*TASK BRIEF*:
Print the listing in full, keeping every line exactly as it is.

━━━ INFORMATION SUPPLIED ━━━

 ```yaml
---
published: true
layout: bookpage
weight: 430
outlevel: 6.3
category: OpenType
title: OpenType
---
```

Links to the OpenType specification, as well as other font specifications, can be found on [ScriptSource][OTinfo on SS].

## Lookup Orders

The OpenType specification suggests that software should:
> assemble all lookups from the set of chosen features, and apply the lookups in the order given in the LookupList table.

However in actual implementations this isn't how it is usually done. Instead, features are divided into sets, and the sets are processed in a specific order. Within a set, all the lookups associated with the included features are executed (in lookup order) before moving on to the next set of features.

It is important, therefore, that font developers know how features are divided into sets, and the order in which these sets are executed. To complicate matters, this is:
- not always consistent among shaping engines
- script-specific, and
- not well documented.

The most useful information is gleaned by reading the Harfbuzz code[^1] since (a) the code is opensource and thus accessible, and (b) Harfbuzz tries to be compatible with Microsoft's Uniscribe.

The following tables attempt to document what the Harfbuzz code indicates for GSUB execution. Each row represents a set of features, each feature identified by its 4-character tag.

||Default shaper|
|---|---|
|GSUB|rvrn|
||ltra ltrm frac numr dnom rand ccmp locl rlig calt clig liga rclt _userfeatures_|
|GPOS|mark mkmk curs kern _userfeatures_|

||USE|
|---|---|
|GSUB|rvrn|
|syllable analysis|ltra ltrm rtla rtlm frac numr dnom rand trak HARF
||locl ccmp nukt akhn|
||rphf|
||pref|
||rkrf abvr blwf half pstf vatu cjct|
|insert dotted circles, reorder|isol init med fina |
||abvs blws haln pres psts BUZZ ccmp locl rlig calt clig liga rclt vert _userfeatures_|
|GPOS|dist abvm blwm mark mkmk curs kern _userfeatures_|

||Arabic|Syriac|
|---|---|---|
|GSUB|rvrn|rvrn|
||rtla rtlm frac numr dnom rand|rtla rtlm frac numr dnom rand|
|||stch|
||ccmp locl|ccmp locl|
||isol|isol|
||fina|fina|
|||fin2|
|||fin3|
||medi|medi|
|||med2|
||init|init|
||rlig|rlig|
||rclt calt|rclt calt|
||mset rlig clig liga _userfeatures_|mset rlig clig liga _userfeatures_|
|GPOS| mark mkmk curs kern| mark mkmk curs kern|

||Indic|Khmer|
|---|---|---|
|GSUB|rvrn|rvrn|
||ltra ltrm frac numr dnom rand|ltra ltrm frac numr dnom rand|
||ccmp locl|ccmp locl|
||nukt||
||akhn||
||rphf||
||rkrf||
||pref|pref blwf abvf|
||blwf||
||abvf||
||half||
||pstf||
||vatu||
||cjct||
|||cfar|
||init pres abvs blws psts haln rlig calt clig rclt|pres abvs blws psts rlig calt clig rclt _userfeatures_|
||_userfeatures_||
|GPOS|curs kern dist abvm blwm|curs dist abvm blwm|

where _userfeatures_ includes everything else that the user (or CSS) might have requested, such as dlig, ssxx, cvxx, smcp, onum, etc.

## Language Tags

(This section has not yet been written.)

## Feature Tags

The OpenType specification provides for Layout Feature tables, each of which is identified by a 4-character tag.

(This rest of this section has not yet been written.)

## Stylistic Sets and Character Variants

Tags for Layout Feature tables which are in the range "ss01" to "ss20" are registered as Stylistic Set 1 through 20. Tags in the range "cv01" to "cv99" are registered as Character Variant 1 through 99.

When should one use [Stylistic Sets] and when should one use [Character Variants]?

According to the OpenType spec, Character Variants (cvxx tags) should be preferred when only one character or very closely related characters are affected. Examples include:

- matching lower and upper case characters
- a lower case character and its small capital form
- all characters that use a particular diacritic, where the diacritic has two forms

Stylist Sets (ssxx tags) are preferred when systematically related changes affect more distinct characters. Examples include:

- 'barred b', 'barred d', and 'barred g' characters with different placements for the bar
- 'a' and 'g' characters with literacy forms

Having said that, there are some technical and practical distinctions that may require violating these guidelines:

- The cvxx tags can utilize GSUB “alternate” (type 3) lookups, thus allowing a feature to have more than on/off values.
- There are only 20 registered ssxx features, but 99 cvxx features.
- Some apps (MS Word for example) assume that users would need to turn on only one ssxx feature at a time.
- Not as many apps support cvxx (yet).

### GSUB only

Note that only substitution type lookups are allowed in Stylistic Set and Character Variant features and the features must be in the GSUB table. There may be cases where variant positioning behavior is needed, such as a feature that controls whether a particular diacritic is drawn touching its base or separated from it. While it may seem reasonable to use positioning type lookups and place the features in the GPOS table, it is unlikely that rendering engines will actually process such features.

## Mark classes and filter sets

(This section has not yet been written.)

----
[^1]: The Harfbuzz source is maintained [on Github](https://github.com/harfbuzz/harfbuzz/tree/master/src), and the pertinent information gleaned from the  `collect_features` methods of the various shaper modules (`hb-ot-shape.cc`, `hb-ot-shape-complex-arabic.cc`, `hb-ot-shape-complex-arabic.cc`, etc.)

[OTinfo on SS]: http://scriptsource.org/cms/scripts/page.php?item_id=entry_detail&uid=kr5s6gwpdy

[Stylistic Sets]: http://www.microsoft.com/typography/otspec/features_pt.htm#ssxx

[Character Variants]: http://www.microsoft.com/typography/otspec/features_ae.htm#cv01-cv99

━━━

*ANSWER AREA*:
 ```yaml
---
published: true
layout: bookpage
weight: 430
outlevel: 6.3
category: OpenType
title: OpenType
---
```

Links to the OpenType specification, as well as other font specifications, can be found on [ScriptSource][OTinfo on SS].

## Lookup Orders

The OpenType specification suggests that software should:
> assemble all lookups from the set of chosen features, and apply the lookups in the order given in the LookupList table.

However in actual implementations this isn't how it is usually done. Instead, features are divided into sets, and the sets are processed in a specific order. Within a set, all the lookups associated with the included features are executed (in lookup order) before moving on to the next set of features.

It is important, therefore, that font developers know how features are divided into sets, and the order in which these sets are executed. To complicate matters, this is:
- not always consistent among shaping engines
- script-specific, and
- not well documented.

The most useful information is gleaned by reading the Harfbuzz code[^1] since (a) the code is opensource and thus accessible, and (b) Harfbuzz tries to be compatible with Microsoft's Uniscribe.

The following tables attempt to document what the Harfbuzz code indicates for GSUB execution. Each row represents a set of features, each feature identified by its 4-character tag.

||Default shaper|
|---|---|
|GSUB|rvrn|
||ltra ltrm frac numr dnom rand ccmp locl rlig calt clig liga rclt _userfeatures_|
|GPOS|mark mkmk curs kern _userfeatures_|

||USE|
|---|---|
|GSUB|rvrn|
|syllable analysis|ltra ltrm rtla rtlm frac numr dnom rand trak HARF
||locl ccmp nukt akhn|
||rphf|
||pref|
||rkrf abvr blwf half pstf vatu cjct|
|insert dotted circles, reorder|isol init med fina |
||abvs blws haln pres psts BUZZ ccmp locl rlig calt clig liga rclt vert _userfeatures_|
|GPOS|dist abvm blwm mark mkmk curs kern _userfeatures_|

||Arabic|Syriac|
|---|---|---|
|GSUB|rvrn|rvrn|
||rtla rtlm frac numr dnom rand|rtla rtlm frac numr dnom rand|
|||stch|
||ccmp locl|ccmp locl|
||isol|isol|
||fina|fina|
|||fin2|
|||fin3|
||medi|medi|
|||med2|
||init|init|
||rlig|rlig|
||rclt calt|rclt calt|
||mset rlig clig liga _userfeatures_|mset rlig clig liga _userfeatures_|
|GPOS| mark mkmk curs kern| mark mkmk curs kern|

||Indic|Khmer|
|---|---|---|
|GSUB|rvrn|rvrn|
||ltra ltrm frac numr dnom rand|ltra ltrm frac numr dnom rand|
||ccmp locl|ccmp locl|
||nukt||
||akhn||
||rphf||
||rkrf||
||pref|pref blwf abvf|
||blwf||
||abvf||
||half||
||pstf||
||vatu||
||cjct||
|||cfar|
||init pres abvs blws psts haln rlig calt clig rclt|pres abvs blws psts rlig calt clig rclt _userfeatures_|
||_userfeatures_||
|GPOS|curs kern dist abvm blwm|curs dist abvm blwm|

where _userfeatures_ includes everything else that the user (or CSS) might have requested, such as dlig, ssxx, cvxx, smcp, onum, etc.

## Language Tags

(This section has not yet been written.)

## Feature Tags

The OpenType specification provides for Layout Feature tables, each of which is identified by a 4-character tag.

(This rest of this section has not yet been written.)

## Stylistic Sets and Character Variants

Tags for Layout Feature tables which are in the range "ss01" to "ss20" are registered as Stylistic Set 1 through 20. Tags in the range "cv01" to "cv99" are registered as Character Variant 1 through 99.

When should one use [Stylistic Sets] and when should one use [Character Variants]?

According to the OpenType spec, Character Variants (cvxx tags) should be preferred when only one character or very closely related characters are affected. Examples include:

- matching lower and upper case characters
- a lower case character and its small capital form
- all characters that use a particular diacritic, where the diacritic has two forms

Stylist Sets (ssxx tags) are preferred when systematically related changes affect more distinct characters. Examples include:

- 'barred b', 'barred d', and 'barred g' characters with different placements for the bar
- 'a' and 'g' characters with literacy forms

Having said that, there are some technical and practical distinctions that may require violating these guidelines:

- The cvxx tags can utilize GSUB “alternate” (type 3) lookups, thus allowing a feature to have more than on/off values.
- There are only 20 registered ssxx features, but 99 cvxx features.
- Some apps (MS Word for example) assume that users would need to turn on only one ssxx feature at a time.
- Not as many apps support cvxx (yet).

### GSUB only

Note that only substitution type lookups are allowed in Stylistic Set and Character Variant features and the features must be in the GSUB table. There may be cases where variant positioning behavior is needed, such as a feature that controls whether a particular diacritic is drawn touching its base or separated from it. While it may seem reasonable to use positioning type lookups and place the features in the GPOS table, it is unlikely that rendering engines will actually process such features.

## Mark classes and filter sets

(This section has not yet been written.)

----
[^1]: The Harfbuzz source is maintained [on Github](https://github.com/harfbuzz/harfbuzz/tree/master/src), and the pertinent information gleaned from the  `collect_features` methods of the various shaper modules (`hb-ot-shape.cc`, `hb-ot-shape-complex-arabic.cc`, `hb-ot-shape-complex-arabic.cc`, etc.)

[OTinfo on SS]: http://scriptsource.org/cms/scripts/page.php?item_id=entry_detail&uid=kr5s6gwpdy

[Stylistic Sets]: http://www.microsoft.com/typography/otspec/features_pt.htm#ssxx

[Character Variants]: http://www.microsoft.com/typography/otspec/features_ae.htm#cv01-cv99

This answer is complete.